Turk: I don't understand it. This wedding is supposed to be about us - how come I can't be comfortable?
Carla: And I don't know how many times I have to tell you that you are not wearing sweats!

Dr. Cox: (Honestly sincere) Really Ted, I'm sorry about the mother situation.
Ted: She has cold feet!
Dr. Cox: Oh don't be that guy!
Ted: What guy?
(Dr. Cox leaves)
What guy?!

Dr. Kelso: Ladies, explain to me why you are so concerned with my policy on patients having sex in the hospital.
Carla: No reason!
Elliot: Just curious!
Carla: Trying to learn.
Elliot: I love you... sir.
Dr. Kelso: Well, why don't we make it the same as my sex policy with my wife: Absolutely not! Now make me a sandwich.

Carla, cut the guy some slack. Surgery is not as easy as it looks. I mean, he's gotta make the incision, cut the wrong artery, panic, collapse into a ball of tears in the corner, and after all that he's gotta go wash up, check the board, and find out who he'll be killing after lunch. It's... a grind.

Dr. Cox

There'll be banana hammocks everywhere!

J.D.

Turk: Who ordered the liver?
Dr. Cox: Jackass
Turk: Bite me. (To the patient) Great guy!

Carla: Ted's helping Maggie with her will.
Maggie: Thanks again, Ted. How'd you get through sixty pages so quickly?
Ted: Well, Miss Hibersol, it helps to not really know what you're doing.

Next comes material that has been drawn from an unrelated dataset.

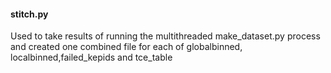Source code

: #### stitch.py
Used to take results of running the multithreaded make_dataset.py process and created one combined file for each of globalbinned, localbinned,failed_kepids and tce_table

J.D.'s Narration: God, I'm horrible at giving bad news! Wait a sec, I'm a doctor, I give bad news all the time. Just like I did with Mr. Clark this morning. Who does his daughter always remind me of?... Molly Ringwald! Heh. Man, she was good in 'The Breakfast Club'. I should rent that again. Come on! Focus! You have to tell her! God, I need something to get me out of it! Anything!
The phone rings
J.D.: Hello?... Yes, this is J.D.!... I'd love to pick you up at jail!

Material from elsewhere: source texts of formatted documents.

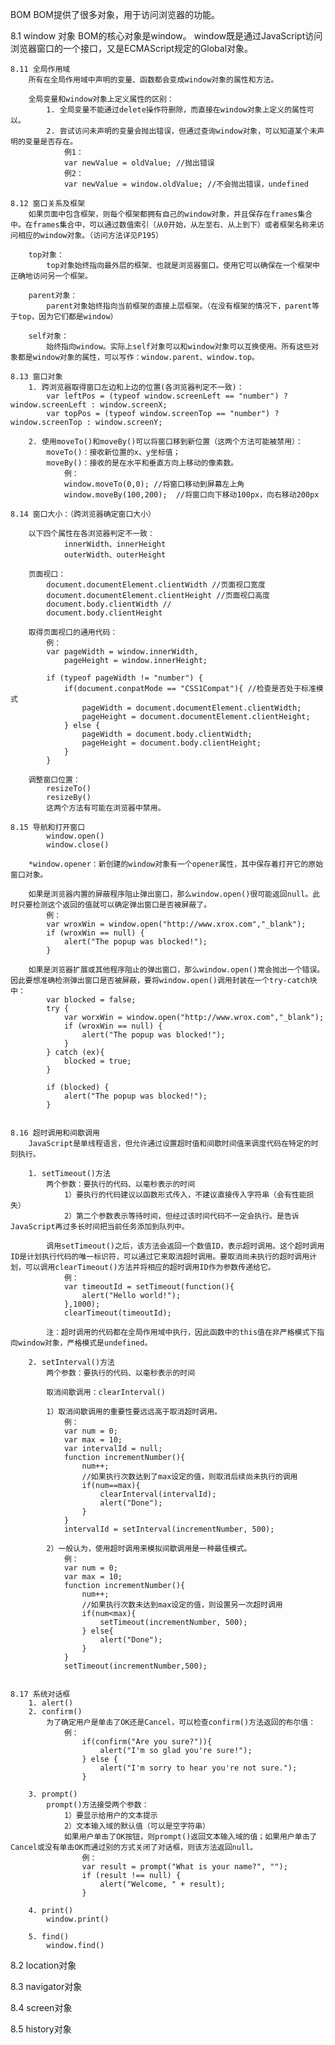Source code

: BOM
BOM提供了很多对象，用于访问浏览器的功能。

8.1 window 对象
	BOM的核心对象是window。
	window既是通过JavaScript访问浏览器窗口的一个接口，又是ECMAScript规定的Global对象。

	8.11 全局作用域
		所有在全局作用域中声明的变量、函数都会变成window对象的属性和方法。

		全局变量和window对象上定义属性的区别：
			1. 全局变量不能通过delete操作符删除，而直接在window对象上定义的属性可以。
			2. 尝试访问未声明的变量会抛出错误，但通过查询window对象，可以知道某个未声明的变量是否存在。
				例1：
				var newValue = oldValue; //抛出错误
				例2：
				var newValue = window.oldValue; //不会抛出错误，undefined

	8.12 窗口关系及框架
		如果页面中包含框架，则每个框架都拥有自己的window对象，并且保存在frames集合中。在frames集合中，可以通过数值索引（从0开始，从左至右、从上到下）或者框架名称来访问相应的window对象。（访问方法详见P195）

		top对象：
			top对象始终指向最外层的框架、也就是浏览器窗口。使用它可以确保在一个框架中正确地访问另一个框架。

		parent对象：
			parent对象始终指向当前框架的直接上层框架。（在没有框架的情况下，parent等于top，因为它们都是window）

		self对象：
			始终指向window。实际上self对象可以和window对象可以互换使用。所有这些对象都是window对象的属性，可以写作：window.parent、window.top。

	8.13 窗口对象
		1. 跨浏览器取得窗口左边和上边的位置(各浏览器判定不一致)：
			var leftPos = (typeof window.screenLeft == "number") ? window.screenLeft : window.screenX;
			var topPos = (typeof window.screenTop == "number") ? window.screenTop : window.screenY;
		
		2. 使用moveTo()和moveBy()可以将窗口移到新位置（这两个方法可能被禁用）：
			moveTo()：接收新位置的x、y坐标值；
			moveBy()：接收的是在水平和垂直方向上移动的像素数。
				例：
				window.moveTo(0,0); //将窗口移动到屏幕左上角
				window.moveBy(100,200);  //将窗口向下移动100px，向右移动200px

	8.14 窗口大小：（跨浏览器确定窗口大小）

		以下四个属性在各浏览器判定不一致：
				innerWidth、innerHeight
				outerWidth、outerHeight

		页面视口：
			document.documentElement.clientWidth //页面视口宽度
			document.documentElement.clientHeight //页面视口高度
			document.body.clientWidth //
			document.body.clientHeight

		取得页面视口的通用代码：
			例：
			var pageWidth = window.innerWidth,
				pageHeight = window.innerHeight;

			if (typeof pageWidth != "number") {
				if(document.conpatMode == "CSS1Compat"){ //检查是否处于标准模式
					pageWidth = document.documentElement.clientWidth;
					pageHeight = document.documentElement.clientHeight;
				} else {
					pageWidth = document.body.clientWidth;
					pageHeight = document.body.clientHeight;
				}
			}

		调整窗口位置：
			resizeTo()
			resizeBy()
			这两个方法有可能在浏览器中禁用。

	8.15 导航和打开窗口
			window.open()
			window.close()

		*window.opener：新创建的window对象有一个opener属性，其中保存着打开它的原始窗口对象。

		如果是浏览器内置的屏蔽程序阻止弹出窗口，那么window.open()很可能返回null。此时只要检测这个返回的值就可以确定弹出窗口是否被屏蔽了。
			例：
			var wroxWin = window.open("http://www.xrox.com","_blank");
			if (wroxWin == null) {
				alert("The popup was blocked!");
			}

		如果是浏览器扩展或其他程序阻止的弹出窗口，那么window.open()常会抛出一个错误。因此要想准确检测弹出窗口是否被屏蔽，要将window.open()调用封装在一个try-catch块中：
			var blocked = false;
			try {
				var worxWin = window.open("http://www.wrox.com","_blank");
				if (wroxWin == null) {
					alert("The popup was blocked!");
				}
			} catch (ex){
				blocked = true;
			}

			if (blocked) {
				alert("The popup was blocked!");
			}


	8.16 超时调用和间歇调用
		JavaScript是单线程语言，但允许通过设置超时值和间歇时间值来调度代码在特定的时刻执行。

		1. setTimeout()方法
			两个参数：要执行的代码、以毫秒表示的时间
				1）要执行的代码建议以函数形式传入，不建议直接传入字符串（会有性能损失）
				2）第二个参数表示等待时间，但经过该时间代码不一定会执行。是告诉JavaScript再过多长时间把当前任务添加到队列中。

			调用setTimeout()之后，该方法会返回一个数值ID，表示超时调用。这个超时调用ID是计划执行代码的唯一标识符，可以通过它来取消超时调用。要取消尚未执行的超时调用计划，可以调用clearTimeout()方法并将相应的超时调用ID作为参数传递给它。
				例：
				var timeoutId = setTimeout(function(){
					alert("Hello world!");
				},1000);
				clearTimeout(timeoutId);

			注：超时调用的代码都在全局作用域中执行，因此函数中的this值在非严格模式下指向window对象，严格模式是undefined。

		2. setInterval()方法
			两个参数：要执行的代码、以毫秒表示的时间

			取消间歇调用：clearInterval()

			1）取消间歇调用的重要性要远远高于取消超时调用。
				例：
				var num = 0;
				var max = 10;
				var intervalId = null;
				function incrementNumber(){
					num++;
					//如果执行次数达到了max设定的值，则取消后续尚未执行的调用
					if(num==max){
						clearInterval(intervalId);
						alert("Done");
					}
				}
				intervalId = setInterval(incrementNumber, 500);

			2）一般认为，使用超时调用来模拟间歇调用是一种最佳模式。
				例：
				var num = 0;
				var max = 10;
				function incrementNumber(){
					num++;
					//如果执行次数未达到max设定的值，则设置另一次超时调用
					if(num<max){
						setTimeout(incrementNumber, 500);
					} else{
						alert("Done");
					}
				}
				setTimeout(incrementNumber,500);


	8.17 系统对话框
		1. alert()
		2. confirm()
			为了确定用户是单击了OK还是Cancel，可以检查confirm()方法返回的布尔值：
				例：
					if(confirm("Are you sure?")){
						alert("I'm so glad you're sure!");
					} else {
						alert("I'm sorry to hear you're not sure.");
					}

		3. prompt()
			prompt()方法接受两个参数：
				1）要显示给用户的文本提示
				2）文本输入域的默认值（可以是空字符串）
				如果用户单击了OK按钮，则prompt()返回文本输入域的值；如果用户单击了Cancel或没有单击OK而通过别的方式关闭了对话框，则该方法返回null。
					例：
					var result = prompt("What is your name?", "");
					if (result !== null) {
						alert("Welcome, " + result);
					}

		4. print()
			window.print()

		5. find()
			window.find()




8.2 location对象

8.3 navigator对象

8.4 screen对象

8.5 history对象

Turk: How'd you get Dr. Cox to like you?
J.D.: Dr. Cox said he liked me!?
Turk: No, you're missing the point-
J.D.: I need to know three things immediately: Where was he when he said it, what inflection did he use, and had he been drinking? You know what, I don't care about the third one; sometimes when you've been drinking you're the most truthful.
Turk: Okay, look, I know Carla's gonna have her little pre-wedding panic attack, and what if she has her good ol' buddy Dr. Cox there to tell her what a jackass I am, huh? Then what?
J.D.: You know what? I'm glad he was drunk.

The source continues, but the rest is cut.